◆ PROBLEM
A word-for-word transcription of the listing is all that is needed.

◆ DATA FOR ANALYSIS
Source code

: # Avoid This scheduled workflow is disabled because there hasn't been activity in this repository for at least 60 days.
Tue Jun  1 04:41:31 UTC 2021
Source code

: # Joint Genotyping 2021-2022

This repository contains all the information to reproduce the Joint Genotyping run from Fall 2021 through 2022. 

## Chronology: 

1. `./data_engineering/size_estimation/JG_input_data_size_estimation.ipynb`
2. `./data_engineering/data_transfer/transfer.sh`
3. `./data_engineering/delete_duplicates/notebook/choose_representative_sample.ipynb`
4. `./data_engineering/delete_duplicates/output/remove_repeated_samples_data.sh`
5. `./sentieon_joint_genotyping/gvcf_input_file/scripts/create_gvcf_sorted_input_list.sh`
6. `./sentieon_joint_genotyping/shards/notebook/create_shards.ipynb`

◆ ANSWER FOR THIS EXERCISE
Source code

: # Avoid This scheduled workflow is disabled because there hasn't been activity in this repository for at least 60 days.
Tue Jun  1 04:41:31 UTC 2021
Source code

: # Joint Genotyping 2021-2022

This repository contains all the information to reproduce the Joint Genotyping run from Fall 2021 through 2022. 

## Chronology: 

1. `./data_engineering/size_estimation/JG_input_data_size_estimation.ipynb`
2. `./data_engineering/data_transfer/transfer.sh`
3. `./data_engineering/delete_duplicates/notebook/choose_representative_sample.ipynb`
4. `./data_engineering/delete_duplicates/output/remove_repeated_samples_data.sh`
5. `./sentieon_joint_genotyping/gvcf_input_file/scripts/create_gvcf_sorted_input_list.sh`
6. `./sentieon_joint_genotyping/shards/notebook/create_shards.ipynb`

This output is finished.